Higanbana - The red spider lily

A bundle fell from the sky, shining whiter than the falling snow, with the faintest hints of green shimmering in and out of view. On instinct, she caught it--and stilled. Cradled what she now held.

Flowers that spanned both the summer and winter seasons lay in her arms. White chrysanthemums for mourning. A few sweet pea sprigs to bid farewell. And a single red spider lily in the center.

The flower of death.

Another spot of color nestled among the white blooms, and the bouquet was heavier than it ought to be. She carefully parted the chrysanthemums. Slowly. Almost involuntarily she cupped the small object.

The child’s toy, bright as the spider lily, bobbed its head. Dead, bulging eyes seemed to fix on her own. Tremors raced up her arms, and cold crawled in its wake.

A bull. Perhaps even the one she had cradled as she had run through the storm that night, seeking help for—

The bouquet and toy fell. Flowers scattered, strewn across ice and snow alike by the rising wind. Dozens of ghost-lights appeared among the trees. Spirits of fire manifested above her head and hovered, bathing her in summer’s warmth as they drew closer. Their presences grew brighter, tangible enough to hold her in place.

And the toy sat upright at her feet. Stared at her and waited.

“Yes,” a soft voice of indeterminate gender murmured. A shadow glided free of the trees and “It is time you remembered who you were. Reach back, child of snow. Part the mists of the past.”

A demon had invaded her small village. It had traveled unseen through rich and poor alike, taking young, old, all in its path. For days they lay in their beds, scarcely able to move as fever wracked them. Pain twisted their backs, and the oni who guarded hell pounded war drums in their heads. Moans from the stricken had filled the air in the days before that strange red rash appeared on their bodies. At last those patches filled with oozing white.

Scabs formed and fell off the wounds, leaving ugly scars behind. When they survived at all.
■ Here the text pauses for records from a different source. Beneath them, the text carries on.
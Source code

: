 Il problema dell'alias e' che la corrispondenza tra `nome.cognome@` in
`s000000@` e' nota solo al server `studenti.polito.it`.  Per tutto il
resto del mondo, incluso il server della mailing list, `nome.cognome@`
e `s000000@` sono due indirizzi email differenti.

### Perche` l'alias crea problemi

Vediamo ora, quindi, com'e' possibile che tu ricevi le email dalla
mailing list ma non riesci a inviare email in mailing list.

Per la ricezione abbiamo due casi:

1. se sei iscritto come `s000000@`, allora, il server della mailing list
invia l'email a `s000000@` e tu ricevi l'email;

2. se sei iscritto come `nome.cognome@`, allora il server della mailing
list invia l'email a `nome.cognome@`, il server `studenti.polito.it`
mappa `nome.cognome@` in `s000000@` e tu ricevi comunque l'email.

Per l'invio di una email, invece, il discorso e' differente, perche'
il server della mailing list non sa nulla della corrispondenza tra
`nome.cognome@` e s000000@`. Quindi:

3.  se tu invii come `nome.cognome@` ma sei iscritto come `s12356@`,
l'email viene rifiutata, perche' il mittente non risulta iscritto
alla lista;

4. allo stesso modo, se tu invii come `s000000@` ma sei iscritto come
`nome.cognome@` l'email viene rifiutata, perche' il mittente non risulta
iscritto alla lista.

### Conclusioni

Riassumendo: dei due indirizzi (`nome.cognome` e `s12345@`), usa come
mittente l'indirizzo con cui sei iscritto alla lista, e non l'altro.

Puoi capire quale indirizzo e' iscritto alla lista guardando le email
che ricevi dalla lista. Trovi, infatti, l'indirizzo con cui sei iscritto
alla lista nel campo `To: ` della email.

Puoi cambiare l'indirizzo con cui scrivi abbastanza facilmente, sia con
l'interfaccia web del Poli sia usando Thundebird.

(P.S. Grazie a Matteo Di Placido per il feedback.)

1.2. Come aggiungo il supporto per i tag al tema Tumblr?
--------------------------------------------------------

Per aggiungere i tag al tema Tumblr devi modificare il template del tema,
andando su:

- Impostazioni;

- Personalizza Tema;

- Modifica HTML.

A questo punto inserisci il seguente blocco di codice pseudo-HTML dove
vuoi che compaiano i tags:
It had reached her home. Taken hold of her husband. And on the day he breathed his last and the demon afflicted her child, she had fled the sickness. Cradling the red bull that some had claimed warded off this strange demon-illness, she fled with the baby toward the small shrine. Surely one among the eight million gods would hear her plea and spare her family. A small one would suffice.

But the cold had stolen her breath. Snow fell so thickly that she wandered aimlessly, cradling little Akio in her arms. The trees had closed in around them, shadows in the snow that reached for her babe. And in the end, those shadows--the demons of illness and winter--had taken him.

“You see now, do you not?” the voice murmured. A gentle hand rested on her shoulder. “Your season is long past, Hana-san. For you are not the daughter of winter’s chill, the destroyer of man--but a mortal yourself.”

“No.” The words were razored ice in her mouth. The wind roared with her rising fury. A storm’s rage descended.

“The child and husband you sought to save have long since rejoined the cycle of life. Perhaps they have already left samsara, and joined the bodhisattvas. Even ventured beyond it, to—”

“I am Yukimi,” she snarled. Her hair grew long and tangled. Her fine kimono bled to the white of the deepest blizzard, tinged with the blue of true ice. Cold swirled around her, answering her call--yet she shivered with it. “I have never been this Hana, this flower you speak of. I am…”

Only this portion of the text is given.